What about if the node was installed using windows GUI, without the DOCKER?

Then you only need to forward UDP 28967 on your router (in addition to TCP 28967) and add an inbound rule for UDP 28967 to your firewall (in addition to TCP 28967), then restart the storagenode service.
That’s all.

So I’m behind CGNAT and have tunnelled through that, as described in my tutorial post.

Portmap.io only allow one redirection with their free service, so I can choose tcp or udp, but not both. Will using quic become mandatory? It seems I can’t use it.

If I understand it correctly, Mysterium let you run a VPN service node behind CGNAT, without any port forwarding. Why does this not work with Storj?

The udp and QUIC are not mandatory, there would be a fallback to tcp anyway.

Mysterium node is connecting to peers and can transfer traffic. This is not a server-like behavior. While connection established with other peers - you can transfer traffic both ways.

But if your node doesn’t have established connection tunnel to other Mysterium nodes, the other nodes cannot connect to your Mysterium node behind CGNAT too (because it doesn’t have a public IP).

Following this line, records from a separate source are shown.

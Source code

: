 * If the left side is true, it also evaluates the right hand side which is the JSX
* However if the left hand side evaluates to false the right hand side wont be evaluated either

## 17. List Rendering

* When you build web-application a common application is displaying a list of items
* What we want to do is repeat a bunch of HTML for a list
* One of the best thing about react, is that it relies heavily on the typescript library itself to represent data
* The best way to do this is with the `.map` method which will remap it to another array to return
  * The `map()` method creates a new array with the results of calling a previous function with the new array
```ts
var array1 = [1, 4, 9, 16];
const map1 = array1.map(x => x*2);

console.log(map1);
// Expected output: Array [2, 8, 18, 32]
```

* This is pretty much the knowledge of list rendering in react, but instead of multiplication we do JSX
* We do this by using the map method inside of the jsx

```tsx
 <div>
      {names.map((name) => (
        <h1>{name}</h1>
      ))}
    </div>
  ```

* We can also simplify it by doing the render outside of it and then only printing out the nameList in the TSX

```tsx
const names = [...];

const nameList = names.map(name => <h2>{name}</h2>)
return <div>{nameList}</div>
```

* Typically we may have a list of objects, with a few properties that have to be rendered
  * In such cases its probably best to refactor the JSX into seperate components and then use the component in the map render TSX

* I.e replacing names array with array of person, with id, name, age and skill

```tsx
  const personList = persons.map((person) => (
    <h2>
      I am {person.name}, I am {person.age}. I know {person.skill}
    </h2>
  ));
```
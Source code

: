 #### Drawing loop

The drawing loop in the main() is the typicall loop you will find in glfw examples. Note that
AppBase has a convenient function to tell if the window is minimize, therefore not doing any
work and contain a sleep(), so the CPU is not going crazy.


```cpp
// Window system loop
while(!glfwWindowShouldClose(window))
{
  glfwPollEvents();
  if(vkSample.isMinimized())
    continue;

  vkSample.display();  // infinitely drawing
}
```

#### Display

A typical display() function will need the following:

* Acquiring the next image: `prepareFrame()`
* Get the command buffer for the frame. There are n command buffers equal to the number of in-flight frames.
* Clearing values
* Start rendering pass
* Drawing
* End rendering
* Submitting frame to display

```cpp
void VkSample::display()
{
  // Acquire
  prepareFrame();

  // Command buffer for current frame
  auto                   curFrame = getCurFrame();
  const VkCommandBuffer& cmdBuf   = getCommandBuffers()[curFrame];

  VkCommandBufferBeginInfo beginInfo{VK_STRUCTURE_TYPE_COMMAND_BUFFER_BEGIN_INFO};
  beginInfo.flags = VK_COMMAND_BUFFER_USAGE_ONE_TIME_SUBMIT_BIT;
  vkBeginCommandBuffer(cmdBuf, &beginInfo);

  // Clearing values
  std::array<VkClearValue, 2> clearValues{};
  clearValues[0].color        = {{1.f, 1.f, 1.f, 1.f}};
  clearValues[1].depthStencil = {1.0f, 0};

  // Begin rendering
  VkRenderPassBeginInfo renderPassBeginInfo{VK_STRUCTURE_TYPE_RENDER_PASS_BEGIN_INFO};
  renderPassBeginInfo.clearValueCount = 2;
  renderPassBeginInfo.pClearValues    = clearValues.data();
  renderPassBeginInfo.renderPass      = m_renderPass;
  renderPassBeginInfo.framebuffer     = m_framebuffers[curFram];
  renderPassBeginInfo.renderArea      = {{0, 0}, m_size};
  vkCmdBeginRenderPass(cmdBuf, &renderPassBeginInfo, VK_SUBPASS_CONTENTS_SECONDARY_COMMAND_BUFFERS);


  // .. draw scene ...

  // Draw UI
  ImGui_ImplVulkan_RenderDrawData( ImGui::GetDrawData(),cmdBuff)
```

In case of Storj to make node work without port forwarding you need to have a tunnel to other nodes to be able to transfer customers traffic. We have had this in v2. But here is a question - who will pay for tunneling?
The traffic is not free, for proxy node this would mean that it will have double ingress and egress, but will be paid only in half - there is no incentive for node to be a proxy for someone.
If we change the behavior and will pay for full egress to the proxy node, your node will never be paid for egress traffic. Is it economically viable for you?
And only half of the ingress will be paid (as a payment for storing pieces) to a proxy node, so again - no incentive for proxy node. If we would start to pay for ingress, we should stop pay for stored data. This is mean, if there is no ingress, the node will not be paid, even if it store data. And in this case your node will not receive payment for storing too. So you will run your node for free.
Is it economically viable?

My understanding is that it IS possible for other nodes to connect to me. Just how that works I don’t know. So far I could not test it, because I have been unable to buy the token needed to activate my node.

Stuff that is this complicated to set up will never go mainstream.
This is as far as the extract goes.